Questions we're regularly hearing from customers working from home

As thousands of people settle into the ‘new normal’ of working from home some are facing new IT and tech challenges. From making their Skype calls work seamlessly to getting the most out of their Wi-Fi, our tech support teams hear many of the same questions from customers. Here are some of the most commonly asked question – and the answers that will get you online, surfing, Skyping and working just like you were back in the office.

1. My internet is slow on a work laptop, why?

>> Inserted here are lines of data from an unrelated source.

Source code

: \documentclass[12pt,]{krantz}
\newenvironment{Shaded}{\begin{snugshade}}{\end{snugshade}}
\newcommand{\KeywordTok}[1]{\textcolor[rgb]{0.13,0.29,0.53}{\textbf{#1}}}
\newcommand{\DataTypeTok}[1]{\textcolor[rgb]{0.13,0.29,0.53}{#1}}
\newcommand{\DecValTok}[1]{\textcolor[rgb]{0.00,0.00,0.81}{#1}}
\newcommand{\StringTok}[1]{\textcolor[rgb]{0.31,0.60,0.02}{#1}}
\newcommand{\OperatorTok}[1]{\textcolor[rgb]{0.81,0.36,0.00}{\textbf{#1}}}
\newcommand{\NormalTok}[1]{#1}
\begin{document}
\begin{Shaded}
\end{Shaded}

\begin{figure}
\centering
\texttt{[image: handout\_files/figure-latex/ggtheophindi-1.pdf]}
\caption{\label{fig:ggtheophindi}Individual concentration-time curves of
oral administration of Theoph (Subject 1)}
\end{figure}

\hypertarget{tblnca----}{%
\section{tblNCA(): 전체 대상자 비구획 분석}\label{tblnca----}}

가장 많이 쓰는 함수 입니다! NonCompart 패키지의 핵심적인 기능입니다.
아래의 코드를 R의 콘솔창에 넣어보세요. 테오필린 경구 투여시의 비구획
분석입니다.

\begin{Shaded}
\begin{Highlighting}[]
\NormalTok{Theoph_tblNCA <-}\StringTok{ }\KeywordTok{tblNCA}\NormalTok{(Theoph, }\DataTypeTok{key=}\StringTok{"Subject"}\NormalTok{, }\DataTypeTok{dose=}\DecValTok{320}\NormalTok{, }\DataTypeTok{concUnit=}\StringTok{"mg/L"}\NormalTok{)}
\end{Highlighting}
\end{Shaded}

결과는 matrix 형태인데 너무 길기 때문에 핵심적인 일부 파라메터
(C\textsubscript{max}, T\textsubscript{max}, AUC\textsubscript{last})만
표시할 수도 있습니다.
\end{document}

This could be for a variety of reasons, including the quality, reliability and capacity of your business’s IT resources and Virtual Private Network (VPN). If you feel your internet is running slower than normal we’d suggest running an online speed test, such as this one, or measuring the speeds on a different device such as a tablet or a non-work laptop. It’s unlikely that the connection speed of your fibre broadband is the issue if it’s your work laptop that’s affected by slower speeds.

2. How do I connect to my Virtual Private Network (VPN)?

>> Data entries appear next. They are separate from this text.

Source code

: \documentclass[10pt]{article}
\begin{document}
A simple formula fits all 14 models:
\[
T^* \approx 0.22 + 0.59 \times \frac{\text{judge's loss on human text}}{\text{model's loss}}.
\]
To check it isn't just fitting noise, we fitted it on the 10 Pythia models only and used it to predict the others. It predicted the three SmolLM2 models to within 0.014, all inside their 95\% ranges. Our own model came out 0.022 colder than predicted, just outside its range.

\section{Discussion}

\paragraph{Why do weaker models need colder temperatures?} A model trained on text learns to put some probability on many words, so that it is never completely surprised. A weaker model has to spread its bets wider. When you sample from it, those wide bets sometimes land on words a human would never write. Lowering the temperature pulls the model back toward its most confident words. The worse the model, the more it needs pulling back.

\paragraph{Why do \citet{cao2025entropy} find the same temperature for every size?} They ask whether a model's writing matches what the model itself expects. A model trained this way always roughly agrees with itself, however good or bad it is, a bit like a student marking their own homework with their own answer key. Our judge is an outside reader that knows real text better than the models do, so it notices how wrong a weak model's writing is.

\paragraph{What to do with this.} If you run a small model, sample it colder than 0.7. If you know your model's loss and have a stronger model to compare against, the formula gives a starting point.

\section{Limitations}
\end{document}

There are a wide range of different VPNs available to enable home working and each one is different.  To find out how best to connect to your own specific type of VPN contact your business’s IT department and they should be able to talk you through it.

3. How do I optimise my service in my spare bedroom? 

There are many ways to optimise the Wi-Fi connection throughout your home. For nine handy tips on how to do it check out this article.

. Why is my Netflix picture quality not as good as usual?

You may notice that the picture quality is not as sharp as usual when you’re streaming Netflix shows. This is not a problem with your broadband. It is because Netflix has reduced the video quality on its service in Europe for at least March and April. The video-streaming provider says doing this will reduce Netflix data consumption by 25 per cent – and this will help the UK’s wider broadband network cope with the added daytime demand it’s experiencing due to a surge in homeworking. To achieve this Netflix has reduced its ‘bitrate’. This influences how clear and smooth videos look when streamed online. Videos with a higher bitrate tend to look less "blocky" or pixelated but use more data.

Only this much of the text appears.